*Task directions*.
Reproduce the records below in full and without edits, omitting images.

*Dataset entries*.
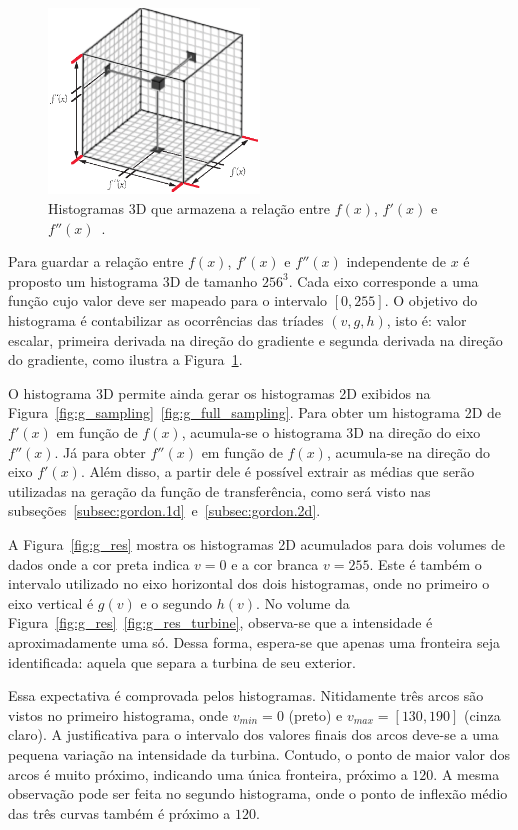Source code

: \begin{figure}[b]
	\centering
	\includegraphics[width=0.5\textwidth]{images/g_histo3d}
	\caption{Histogramas 3D que armazena a relação entre $ f(x) $, $ f'(x) $ e $ f''(x) $~\cite{gordonms}.}
	\label{fig:g_histo3d}
\end{figure}
	
	Para guardar a relação entre $ f(x) $, $ f'(x) $ e $ f''(x) $ independente de $x$ é proposto um histograma 3D de tamanho $ 256^{3} $. Cada eixo corresponde a uma função cujo valor deve ser mapeado para o intervalo $ [0,255] $. O objetivo do histograma é contabilizar as ocorrências das tríades $ (v,g,h) $, isto é: valor escalar, primeira derivada na direção do gradiente e segunda derivada na direção do gradiente, como ilustra a Figura~\ref{fig:g_histo3d}.
	
	O histograma 3D permite ainda gerar os histogramas 2D exibidos na Figura~\ref{fig:g_sampling}~\ref{fig:g_full_sampling}. Para obter um histograma 2D de $ f'(x) $ em função de $ f(x) $, acumula-se o histograma 3D na direção do eixo $ f''(x) $. Já para obter $ f''(x) $ em função de $ f(x) $, acumula-se na direção do eixo $ f'(x) $. Além disso, a partir dele é possível extrair as médias que serão utilizadas na geração da função de transferência, como será visto nas subseções~\ref{subsec:gordon.1d}~e~\ref{subsec:gordon.2d}.
	
	A Figura~\ref{fig:g_res} mostra os histogramas 2D acumulados para dois volumes de dados onde a cor preta indica $ v = 0 $ e a cor branca $ v = 255 $. Este é também o intervalo utilizado no eixo horizontal dos dois histogramas, onde no primeiro o eixo vertical é $ g(v) $ e o segundo $ h(v) $. No volume  da Figura~\ref{fig:g_res}~\ref{fig:g_res_turbine}, observa-se que a intensidade é aproximadamente uma só. Dessa forma, espera-se que apenas uma fronteira seja identificada: aquela que separa a turbina de seu exterior.
	
	Essa expectativa é comprovada pelos histogramas. Nitidamente três arcos são vistos no primeiro histograma, onde $ v_{min} = 0 $ (preto) e $ v_{max} = [130,190] $ (cinza claro). A justificativa para o intervalo dos valores finais dos arcos deve-se a uma pequena variação na intensidade da turbina. Contudo, o ponto de maior valor dos arcos é muito próximo, indicando uma única fronteira, próximo a $ 120 $. A mesma observação pode ser feita no segundo histograma, onde o ponto de inflexão médio das três curvas também é próximo a $ 120 $.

*Exercise answer*.
Source code

: \begin{figure}[b]
	\centering
	\includegraphics[width=0.5\textwidth]{images/g_histo3d}
	\caption{Histogramas 3D que armazena a relação entre $ f(x) $, $ f'(x) $ e $ f''(x) $~\cite{gordonms}.}
	\label{fig:g_histo3d}
\end{figure}
	
	Para guardar a relação entre $ f(x) $, $ f'(x) $ e $ f''(x) $ independente de $x$ é proposto um histograma 3D de tamanho $ 256^{3} $. Cada eixo corresponde a uma função cujo valor deve ser mapeado para o intervalo $ [0,255] $. O objetivo do histograma é contabilizar as ocorrências das tríades $ (v,g,h) $, isto é: valor escalar, primeira derivada na direção do gradiente e segunda derivada na direção do gradiente, como ilustra a Figura~\ref{fig:g_histo3d}.
	
	O histograma 3D permite ainda gerar os histogramas 2D exibidos na Figura~\ref{fig:g_sampling}~\ref{fig:g_full_sampling}. Para obter um histograma 2D de $ f'(x) $ em função de $ f(x) $, acumula-se o histograma 3D na direção do eixo $ f''(x) $. Já para obter $ f''(x) $ em função de $ f(x) $, acumula-se na direção do eixo $ f'(x) $. Além disso, a partir dele é possível extrair as médias que serão utilizadas na geração da função de transferência, como será visto nas subseções~\ref{subsec:gordon.1d}~e~\ref{subsec:gordon.2d}.
	
	A Figura~\ref{fig:g_res} mostra os histogramas 2D acumulados para dois volumes de dados onde a cor preta indica $ v = 0 $ e a cor branca $ v = 255 $. Este é também o intervalo utilizado no eixo horizontal dos dois histogramas, onde no primeiro o eixo vertical é $ g(v) $ e o segundo $ h(v) $. No volume  da Figura~\ref{fig:g_res}~\ref{fig:g_res_turbine}, observa-se que a intensidade é aproximadamente uma só. Dessa forma, espera-se que apenas uma fronteira seja identificada: aquela que separa a turbina de seu exterior.
	
	Essa expectativa é comprovada pelos histogramas. Nitidamente três arcos são vistos no primeiro histograma, onde $ v_{min} = 0 $ (preto) e $ v_{max} = [130,190] $ (cinza claro). A justificativa para o intervalo dos valores finais dos arcos deve-se a uma pequena variação na intensidade da turbina. Contudo, o ponto de maior valor dos arcos é muito próximo, indicando uma única fronteira, próximo a $ 120 $. A mesma observação pode ser feita no segundo histograma, onde o ponto de inflexão médio das três curvas também é próximo a $ 120 $.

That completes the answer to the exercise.